When the word "خطاکار" appears in a line of the data below, list that line.

===============

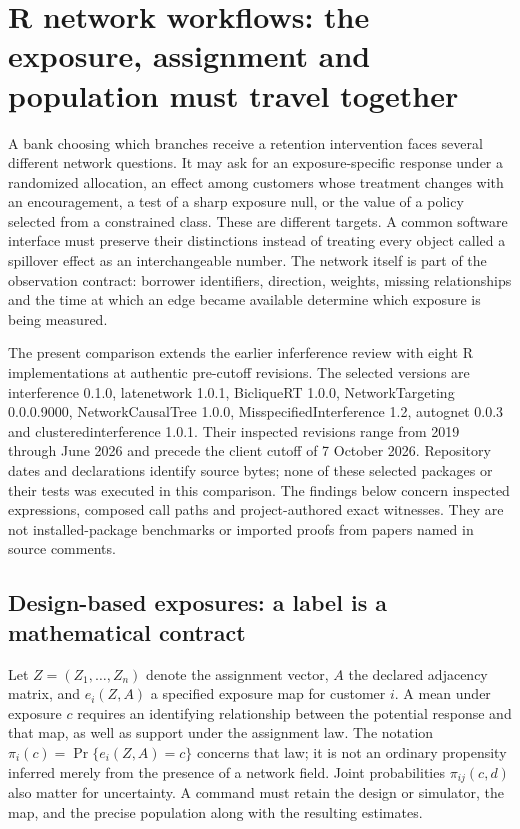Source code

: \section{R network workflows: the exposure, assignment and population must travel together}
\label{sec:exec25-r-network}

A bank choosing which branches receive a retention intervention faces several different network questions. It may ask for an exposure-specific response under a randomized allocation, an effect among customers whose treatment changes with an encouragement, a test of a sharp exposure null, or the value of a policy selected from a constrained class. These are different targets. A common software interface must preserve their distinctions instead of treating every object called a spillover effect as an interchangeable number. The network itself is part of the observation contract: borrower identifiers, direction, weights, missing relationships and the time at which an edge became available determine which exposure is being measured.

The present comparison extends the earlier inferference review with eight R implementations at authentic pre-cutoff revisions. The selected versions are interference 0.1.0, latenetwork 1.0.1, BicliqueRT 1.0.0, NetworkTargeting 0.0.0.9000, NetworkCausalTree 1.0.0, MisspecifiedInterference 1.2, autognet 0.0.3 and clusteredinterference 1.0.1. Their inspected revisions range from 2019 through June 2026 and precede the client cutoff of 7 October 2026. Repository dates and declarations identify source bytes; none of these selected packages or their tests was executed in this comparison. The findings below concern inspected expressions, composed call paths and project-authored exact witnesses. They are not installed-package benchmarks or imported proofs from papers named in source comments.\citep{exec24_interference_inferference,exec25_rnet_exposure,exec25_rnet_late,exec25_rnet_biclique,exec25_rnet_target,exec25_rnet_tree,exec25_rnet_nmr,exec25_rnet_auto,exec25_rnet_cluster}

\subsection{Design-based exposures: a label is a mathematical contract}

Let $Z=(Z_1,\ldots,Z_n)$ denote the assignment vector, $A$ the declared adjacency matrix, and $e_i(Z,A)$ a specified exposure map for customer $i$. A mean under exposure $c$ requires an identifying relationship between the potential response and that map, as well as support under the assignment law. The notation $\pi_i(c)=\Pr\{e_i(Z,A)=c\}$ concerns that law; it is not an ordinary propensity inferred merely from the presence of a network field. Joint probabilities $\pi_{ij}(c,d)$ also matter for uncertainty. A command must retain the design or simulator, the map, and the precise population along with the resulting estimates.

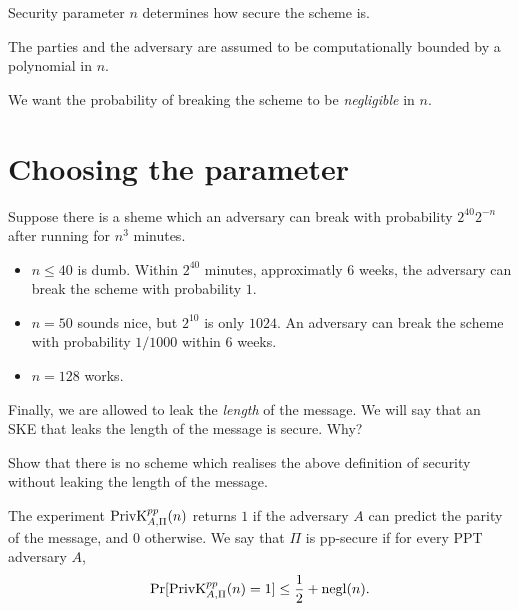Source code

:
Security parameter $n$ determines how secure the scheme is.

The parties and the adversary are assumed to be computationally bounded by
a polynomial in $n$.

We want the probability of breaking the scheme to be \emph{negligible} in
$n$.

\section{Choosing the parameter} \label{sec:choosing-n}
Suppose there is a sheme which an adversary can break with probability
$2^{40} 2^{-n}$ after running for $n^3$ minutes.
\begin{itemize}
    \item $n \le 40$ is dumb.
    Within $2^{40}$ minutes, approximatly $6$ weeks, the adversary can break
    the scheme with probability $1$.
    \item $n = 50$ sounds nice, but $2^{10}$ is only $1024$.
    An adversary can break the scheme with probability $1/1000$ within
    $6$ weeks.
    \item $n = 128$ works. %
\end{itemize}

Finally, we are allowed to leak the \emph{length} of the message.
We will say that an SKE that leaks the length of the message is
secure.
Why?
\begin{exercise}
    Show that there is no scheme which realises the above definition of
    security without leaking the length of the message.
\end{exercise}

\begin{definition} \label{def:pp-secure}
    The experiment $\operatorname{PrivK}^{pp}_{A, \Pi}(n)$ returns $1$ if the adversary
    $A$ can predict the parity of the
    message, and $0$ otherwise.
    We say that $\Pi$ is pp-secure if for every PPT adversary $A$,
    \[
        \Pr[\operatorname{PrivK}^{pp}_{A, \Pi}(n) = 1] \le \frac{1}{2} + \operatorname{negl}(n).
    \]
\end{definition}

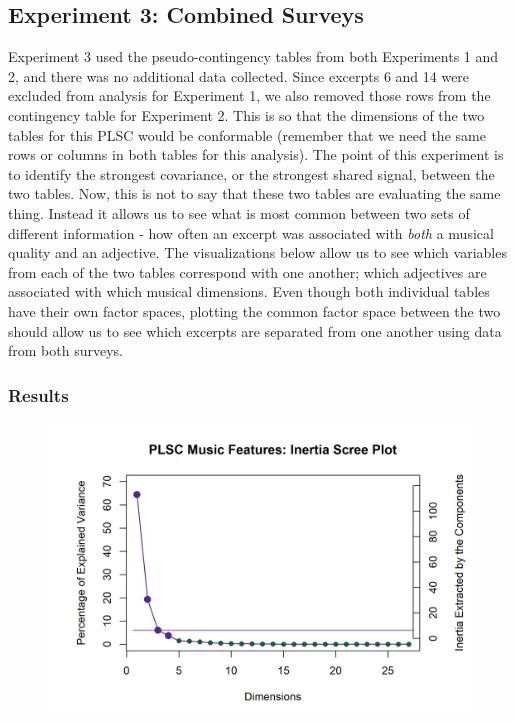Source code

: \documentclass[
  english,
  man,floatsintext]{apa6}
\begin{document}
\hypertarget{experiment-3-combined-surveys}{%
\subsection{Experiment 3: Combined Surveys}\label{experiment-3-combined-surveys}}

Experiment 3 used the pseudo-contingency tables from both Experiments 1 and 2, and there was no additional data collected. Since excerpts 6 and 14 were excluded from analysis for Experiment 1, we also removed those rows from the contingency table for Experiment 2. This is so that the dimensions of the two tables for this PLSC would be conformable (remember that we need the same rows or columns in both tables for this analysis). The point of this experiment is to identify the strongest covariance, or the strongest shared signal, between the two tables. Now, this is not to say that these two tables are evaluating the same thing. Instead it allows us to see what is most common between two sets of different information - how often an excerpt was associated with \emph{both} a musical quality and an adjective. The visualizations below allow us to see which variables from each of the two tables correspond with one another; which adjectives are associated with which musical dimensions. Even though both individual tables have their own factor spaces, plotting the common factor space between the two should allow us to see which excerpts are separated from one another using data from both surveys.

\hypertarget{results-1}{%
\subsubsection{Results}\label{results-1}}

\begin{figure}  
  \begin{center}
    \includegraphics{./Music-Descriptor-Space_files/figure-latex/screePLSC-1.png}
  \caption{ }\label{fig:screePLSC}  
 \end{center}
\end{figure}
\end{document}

===============

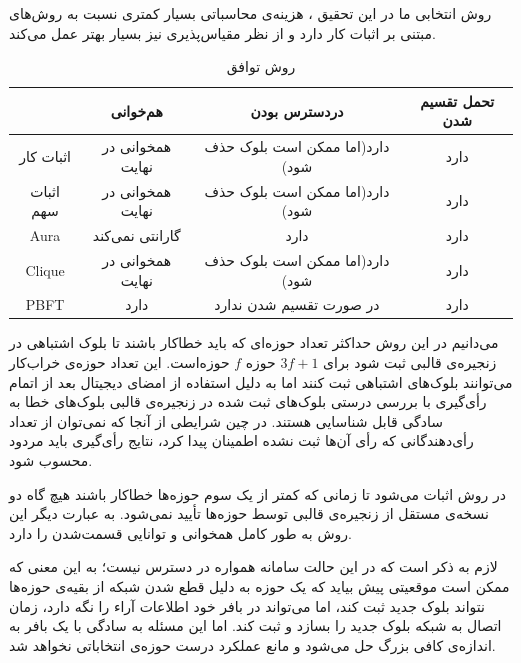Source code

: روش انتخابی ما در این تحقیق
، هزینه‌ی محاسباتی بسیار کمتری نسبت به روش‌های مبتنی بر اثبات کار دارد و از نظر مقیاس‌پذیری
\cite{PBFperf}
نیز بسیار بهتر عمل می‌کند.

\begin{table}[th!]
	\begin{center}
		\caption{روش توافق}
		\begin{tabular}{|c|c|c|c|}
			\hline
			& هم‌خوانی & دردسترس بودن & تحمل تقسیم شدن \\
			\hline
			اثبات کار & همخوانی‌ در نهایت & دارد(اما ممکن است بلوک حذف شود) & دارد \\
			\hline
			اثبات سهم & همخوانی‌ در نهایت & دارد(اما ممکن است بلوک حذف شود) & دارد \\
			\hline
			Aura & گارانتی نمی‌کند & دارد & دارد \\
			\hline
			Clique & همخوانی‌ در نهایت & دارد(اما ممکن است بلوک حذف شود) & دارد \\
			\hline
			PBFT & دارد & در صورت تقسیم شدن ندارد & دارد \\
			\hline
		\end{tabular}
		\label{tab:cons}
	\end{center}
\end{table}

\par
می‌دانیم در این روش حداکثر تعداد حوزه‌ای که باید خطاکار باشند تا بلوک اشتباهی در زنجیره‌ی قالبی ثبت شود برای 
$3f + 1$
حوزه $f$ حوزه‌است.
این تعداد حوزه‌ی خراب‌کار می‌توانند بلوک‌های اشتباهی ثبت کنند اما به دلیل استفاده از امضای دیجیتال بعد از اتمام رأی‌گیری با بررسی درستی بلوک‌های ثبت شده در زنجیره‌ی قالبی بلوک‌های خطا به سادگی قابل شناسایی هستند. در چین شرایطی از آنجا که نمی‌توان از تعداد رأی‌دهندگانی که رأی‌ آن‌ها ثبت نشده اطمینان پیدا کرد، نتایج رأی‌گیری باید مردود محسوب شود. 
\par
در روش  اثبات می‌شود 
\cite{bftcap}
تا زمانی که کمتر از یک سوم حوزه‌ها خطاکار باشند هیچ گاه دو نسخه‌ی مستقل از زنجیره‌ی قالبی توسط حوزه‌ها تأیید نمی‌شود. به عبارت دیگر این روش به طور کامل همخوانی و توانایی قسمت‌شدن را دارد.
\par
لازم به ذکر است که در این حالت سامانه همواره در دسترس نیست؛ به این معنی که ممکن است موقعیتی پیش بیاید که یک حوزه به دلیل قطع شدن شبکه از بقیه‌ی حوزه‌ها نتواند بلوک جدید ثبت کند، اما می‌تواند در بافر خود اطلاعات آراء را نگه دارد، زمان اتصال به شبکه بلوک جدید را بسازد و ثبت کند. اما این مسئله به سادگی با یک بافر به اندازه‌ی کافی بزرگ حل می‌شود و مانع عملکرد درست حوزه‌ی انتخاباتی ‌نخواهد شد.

===============

Final answer:
می‌دانیم در این روش حداکثر تعداد حوزه‌ای که باید خطاکار باشند تا بلوک اشتباهی در زنجیره‌ی قالبی ثبت شود برای 
تا زمانی که کمتر از یک سوم حوزه‌ها خطاکار باشند هیچ گاه دو نسخه‌ی مستقل از زنجیره‌ی قالبی توسط حوزه‌ها تأیید نمی‌شود. به عبارت دیگر این روش به طور کامل همخوانی و توانایی قسمت‌شدن را دارد.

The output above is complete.